1.9 No Portfolio Interests shall be offered by either LFBDS or the Portfolio
under any of the provisions of this Agreement and no orders for the
purchase or sale of Portfolio interests hereunder shall be accepted by the
Portfolio if and so long as the effectiveness of the registration
statement or any necessary amendments thereto shall be suspended under any
of the provisions of the 1940 Act; provided, however, that nothing
contained in this paragraph shall in any way restrict or have an
application to or bearing on the Portfolio's obligation to redeem
Portfolio Interests from any investor in accordance with the provisions of
the Portfolio's registration statement or Declaration of Trust, as amended
from time to time.
1.10 The Portfolio agrees to advise LFBDS as soon as reasonably practical by a
notice in writing delivered to LFBDS or its counsel:
(a) of any request by the Commission for amendments to the registration
statement then in effect or for additional information;
(b) in the event of the issuance by the Commission of any stop order
suspending the effectiveness of the registration statement then in effect
or the initiation by service of process on the Portfolio of any proceeding
for that purpose;
(c) of the happening of any event that makes untrue any statement of a
material fact made in the registration statement then in effect or that
requires the making of a change in such registration statement in order to
make the statements therein not misleading; and
(d) of all action of the Commission with respect to any amendment to any
registration statement that may from time to time be filed with the
Commission.
For purposes of this paragraph 1.10, informal requests by or acts of the Staff
of the Commission shall not be deemed actions of or requests by the Commission.
1.11 LFBDS agrees on behalf of itself and its employees to treat confidentially
and as proprietary information of the Portfolio all records and other
information not otherwise publicly available relative to the Portfolio and
its prior, present or potential investors and not to use such records and
information for any purpose other than performance of its responsibilities
and duties hereunder, except after prior notification to and approval in
writing by the Portfolio, which approval shall not be unreasonably
withheld and may not be withheld where LFBDS may be exposed to civil or
criminal contempt proceedings for failure to comply, when requested to
divulge such information by duly constituted authorities, or when so
requested by the Portfolio.
1.12 In addition to LFBDS's duties as Placement Agent, the Portfolio
understands that LFBDS may, in its discretion, perform additional
functions in connection with transactions in Portfolio Interests.
The processing of Portfolio Interest transactions may include, but is not
limited to, compilation of all transactions from LFBDS's various offices;
creation of a transaction tape and timely delivery of it to the Portfolio or
its designated agent for processing; reconciliation of all transactions
delivered to the Portfolio or its designated agent and the recording and
reporting of these transactions executed by the Portfolio or its designated
agent in customer statements; rendering of periodic customer statements; and
the reporting of IRS Form 1099 information at year end if required.
LFBDS may also provide other investor services, such as communicating with
Portfolio investors and other functions in administering customer accounts for
Portfolio investors.
LFBDS understands that these services may result in cost savings to the
Portfolio or to the Portfolio's investment manager and neither the Portfolio
nor the Portfolio's investment manager will compensate LFBDS for all or a
portion of the costs incurred in performing functions in connection with
transactions in Portfolio Interests.
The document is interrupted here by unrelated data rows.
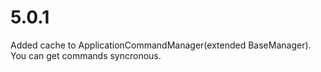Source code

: # 5.0.1  
Added cache to ApplicationCommandManager(extended BaseManager).  
You can get commands syncronous.    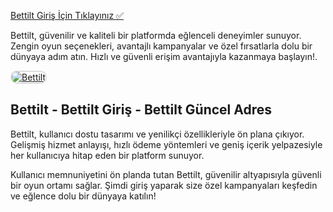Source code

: <a href="http://www.redly.vip/3A5tsFl">Bettilt Giriş İçin Tıklayınız ✅</a>

<p>Bettilt, güvenilir ve kaliteli bir platformda eğlenceli deneyimler sunuyor. Zengin oyun seçenekleri, avantajlı kampanyalar ve özel fırsatlarla dolu bir dünyaya adım atın. Hızlı ve güvenli erişim avantajıyla kazanmaya başlayın!.</p>

<a href="http://www.redly.vip/3A5tsFl" title="Bettilt">
  <img src="https://i.ibb.co/MkY55wf/photo-2025-01-15-16-52-46.jpg" alt="Bettilt" style="max-width: 100%; border: 2px solid #ddd; border-radius: 10px;">
</a>

<h2>Bettilt - Bettilt Giriş - Bettilt Güncel Adres</h2>

<p>Bettilt, kullanıcı dostu tasarımı ve yenilikçi özellikleriyle ön plana çıkıyor. Gelişmiş hizmet anlayışı, hızlı ödeme yöntemleri ve geniş içerik yelpazesiyle her kullanıcıya hitap eden bir platform sunuyor.</p>

<p>Kullanıcı memnuniyetini ön planda tutan Bettilt, güvenilir altyapısıyla güvenli bir oyun ortamı sağlar. Şimdi giriş yaparak size özel kampanyaları keşfedin ve eğlence dolu bir dünyaya katılın!</p>

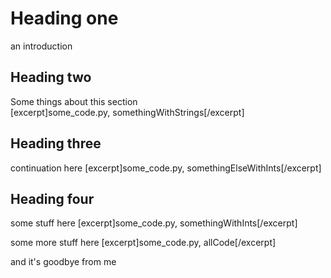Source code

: # Heading one
an introduction 
## Heading two
Some things about this section  
[excerpt]some_code.py, somethingWithStrings[/excerpt]
## Heading three
continuation here
[excerpt]some_code.py, somethingElseWithInts[/excerpt]
## Heading four
some stuff here
[excerpt]some_code.py, somethingWithInts[/excerpt]

some  more stuff here
[excerpt]some_code.py, allCode[/excerpt]

and it's goodbye from me


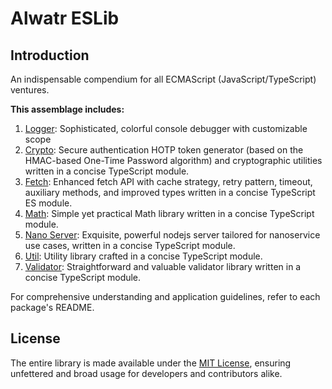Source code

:# Alwatr ESLib

## Introduction

An indispensable compendium for all ECMAScript (JavaScript/TypeScript) ventures.

**This assemblage includes:**

1. [Logger](./packages/logger): Sophisticated, colorful console debugger with customizable scope
2. [Crypto](./packages/crypto): Secure authentication HOTP token generator (based on the HMAC-based One-Time Password algorithm) and cryptographic utilities written in a concise TypeScript module.
3. [Fetch](./packages/fetch): Enhanced fetch API with cache strategy, retry pattern, timeout, auxiliary methods, and improved types written in a concise TypeScript ES module.
4. [Math](./packages/math): Simple yet practical Math library written in a concise TypeScript module.
5. [Nano Server](./packages/nano-server): Exquisite, powerful nodejs server tailored for nanoservice use cases, written in a concise TypeScript module.
6. [Util](./packages/util): Utility library crafted in a concise TypeScript module.
7. [Validator](./packages/validator): Straightforward and valuable validator library written in a concise TypeScript module.

For comprehensive understanding and application guidelines, refer to each package's README.

## License

The entire library is made available under the [MIT License](./LICENSE), ensuring unfettered and broad usage for developers and contributors alike.
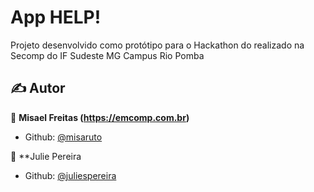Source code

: # App HELP!

Projeto desenvolvido como protótipo para o Hackathon do realizado na Secomp do IF Sudeste MG Campus Rio Pomba

## ✍ Autor

👤 **Misael Freitas (https://emcomp.com.br)**

- Github: [@misaruto](https://github.com/misaruto)

👤 \*\*Julie Pereira

- Github: [@juliespereira](https://github.com/juliespereira)
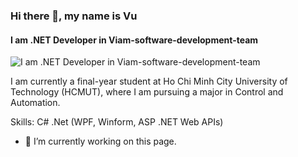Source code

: ### Hi there 👋, my name is Vu
#### I am .NET Developer in  Viam-software-development-team
![I am .NET Developer in  Viam-software-development-team](https://lms.hcmut.edu.vn/pluginfile.php/3/theme_academi/slide2image/1718017254/slbktv.jpg)

I am currently a final-year student at Ho Chi Minh City University of Technology (HCMUT), where I am pursuing a major in Control and Automation. 

Skills: C# .Net (WPF, Winform, ASP .NET Web APIs)

- 🔭 I’m currently working on this page. 




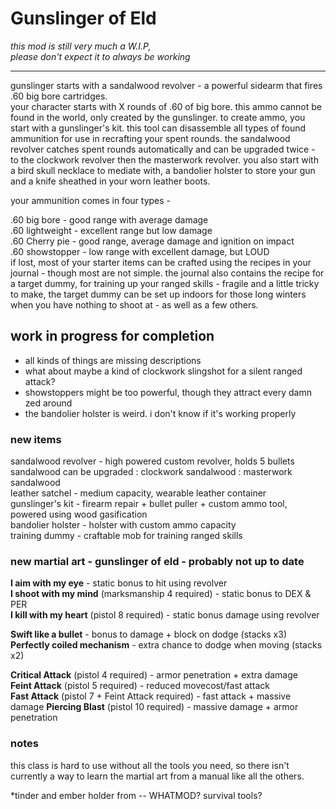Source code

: # Gunslinger of Eld

*this mod is still very much a W.I.P,  
please don't expect it to always be working*

---

gunslinger starts with a sandalwood revolver - a powerful sidearm that fires .60 big bore cartridges.  
your character starts with X rounds of .60 of big bore. this ammo cannot be found in the world, only created by the gunslinger.
                                                                                      to create ammo, you start with a gunslinger's kit. this tool can disassemble all types of found ammunition for use in recrafting your spent rounds. the sandalwood revolver catches spent rounds automatically and can be upgraded twice - to the clockwork revolver then the masterwork revolver. you also start with a bird skull necklace to mediate with, a bandolier holster to store your gun and a knife sheathed in your worn leather boots.  

your ammunition comes in four types -  

.60 big bore - good range with average damage  
.60 lightweight - excellent range but low damage  
.60 Cherry pie - good range, average damage and ignition on impact  
.60 showstopper - low range with excellent damage, but LOUD  
                                                                                      if lost, most of your starter items can be crafted using the recipes in your journal - though most are not simple. the journal also contains the recipe for a target dummy, for training up your ranged skills - fragile and a little tricky to make, the target dummy can be set up indoors for those long winters when you have nothing to shoot at - as well as a few others.  

## work in progress for completion
                                                                                      
+ all kinds of things are missing descriptions  
+ what about maybe a kind of clockwork slingshot for a silent ranged attack?  
+ showstoppers might be too powerful, though they attract every damn zed around  
+ the bandolier holster is weird. i don't know if it's working properly  
                                                                                      
### new items

sandalwood revolver - high powered custom revolver, holds 5 bullets  
	sandalwood can be upgraded : clockwork sandalwood : masterwork sandalwood  
leather satchel - medium capacity, wearable leather container  
gunslinger's kit - firearm repair + bullet puller + custom ammo tool, powered using wood gasification  
bandolier holster - holster with custom ammo capacity  
training dummy - craftable mob for training ranged skills  

### new martial art - gunslinger of eld - probably not up to date

**I aim with my eye** - static bonus to hit using revolver  
**I shoot with my mind** (marksmanship 4 required) - static bonus to DEX & PER  
**I kill with my heart** (pistol 8 required) - static bonus damage using revolver  

**Swift like a bullet** - bonus to damage + block on dodge (stacks x3)  
**Perfectly coiled mechanism** - extra chance to dodge when moving (stacks x2)  

**Critical Attack** (pistol 4 required) - armor penetration + extra damage  
**Feint Attack** (pistol 5 required) - reduced movecost/fast attack  
**Fast Attack** (pistol 7 + Feint Attack required) - fast attack + massive damage
**Piercing Blast** (pistol 10 required) - massive damage + armor penetration

### notes

this class is hard to use without all the tools you need, so there isn't currently a way to learn the martial art from a manual like all the others.

*tinder and ember holder from -- WHATMOD? survival tools?
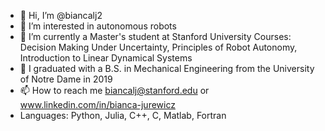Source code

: - 👋 Hi, I’m @biancalj2
- 👀 I’m interested in autonomous robots
- 🌱 I’m currently a Master's student at Stanford University
  Courses: Decision Making Under Uncertainty, Principles of Robot Autonomy, Introduction to Linear Dynamical Systems
- 🌱 I graduated with a B.S. in Mechanical Engineering from the University of Notre Dame in 2019
- 📫 How to reach me biancalj@stanford.edu or www.linkedin.com/in/bianca-jurewicz
- Languages: Python, Julia, C++, C, Matlab, Fortran

<!---
biancalj2/biancalj2 is a ✨ special ✨ repository because its `README.md` (this file) appears on your GitHub profile.
You can click the Preview link to take a look at your changes.
--->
Nothing herein is intended, nor shall be
construed, as requiring LFBDS to perform any of the foregoing functions.
2. TERM.
This Agreement shall become effective on the date first above written and,
unless sooner terminated as provided herein, shall continue until September
13,1994 and thereafter shall continue automatically for successive annual
periods, provided such continuance is specifically approved at least annually
by (i) the Portfolio's Board of Trustees or (ii) by a vote of a majority (as
defined in the 0000 Xxx) of the Portfolio's outstanding voting securities,
provided that in either event the continuance is also approved by the majority
of the Portfolio's Trustees who are not interested persons (as defined in the
0000 Xxx) of the Portfolio and who have no direct or indirect financial
interest in this Agreement, by vote cast in person at a meeting called for the
purpose of voting on such approval. This Agreement is terminable without
penalty, on not less than 60 days' notice, by the Portfolio's Board of
Trustees, by vote of a majority (as defined in the 0000 Xxx) of the Portfolio's
outstanding voting securities, or by LFBDS. This Agreement will also terminate
automatically in the event of its assignment (as defined in the 1940 Act and
the rules thereunder).
3. REPRESENTATIONS AND WARRANTIES.
LFBDS and the Portfolio each hereby represents and warrants to the other that
it has all requisite authority to enter into, execute, deliver and perform its
obligations under this Agreement and that, with respect to it, this Agreement
is legal, valid and binding, and enforceable in accordance with its terms.
4. CONCERNING APPLICABLE PROVISIONS OF LAW, ETC.
This Agreement shall be subject to all applicable provisions of law, including
the applicable provisions of the 1940 Act and to the extent that any provisions
herein contained conflict with any such applicable provisions of law, the
latter shall control.
This Agreement is executed and delivered at a location or locations outside the
United States, and the laws of the Commonwealth of Massachusetts shall, except
to the extent that any applicable provisions of Federal Law shall be
controlling, govern the construction, validity and effect of this Agreement,
without reference to principles of conflicts of law.
If the contract set forth herein is acceptable to you, please so indicate by
executing the enclosed copy of this Agreement and returning the same to the
undersigned, whereupon this Agreement shall constitute a binding contract
between the parties hereto effective at the closing of business on the date
hereof.
The undersigned Trustee or officer of the Trust has executed this Agreement not
individually, but as Trustee or officer under the Trust's Declaration of Trust,
dated September 13, 1993, as amended, and the obligations of this Agreement are
not binding upon any of the Trustees or officers of the Trust individually.
Yours very truly,
THE PREMIUM PORTFOLIOS
By: Xxxxx X. Xxxxxx
-----------------------
Accepted:
THE LANDMARK FUNDS BROKER-DEALER SERVICES, INC.
By: Xxxxx X. Xxxxxx
----------------------
The Premium Portfolios
Elizabethan Square, 2nd Floor
Xxxxxx Town, Grand Cayman, BWI
December 31, 1997
The Landmark Funds Broker-Dealer Services, Inc.
c/o Signature Financial Group (Cayman), Ltd.
Elizabethan Square, 2nd Floor
Xxxxxx Town, Grand Cayman, BWI
Re: The Premium Portfolios - Placement
Agency Agreement
Ladies and Gentlemen:
This letter serves as notice that Growth & Income Portfolio (the "Fund")
is added to the list of series of The Premium Portfolios (the "Trust") to which
The Landmark Funds Broker-Dealer Services, Inc. ("LFBDS") renders services as
placement agent pursuant to the terms of the Placement Agency Agreement dated
as of September 13, 1993 (the "Agreement") between the Trust and LFBDS.
Please sign below to acknowledge your receipt of this notice adding the
Fund as beneficiary under the Agreement.
THE PREMIUM PORTFOLIOS
By: Xxxxxx Xxxxxxxx
Title: President
Acknowledgment:
THE LANDMARK FUNDS BROKER-DEALER SERVICES, INC.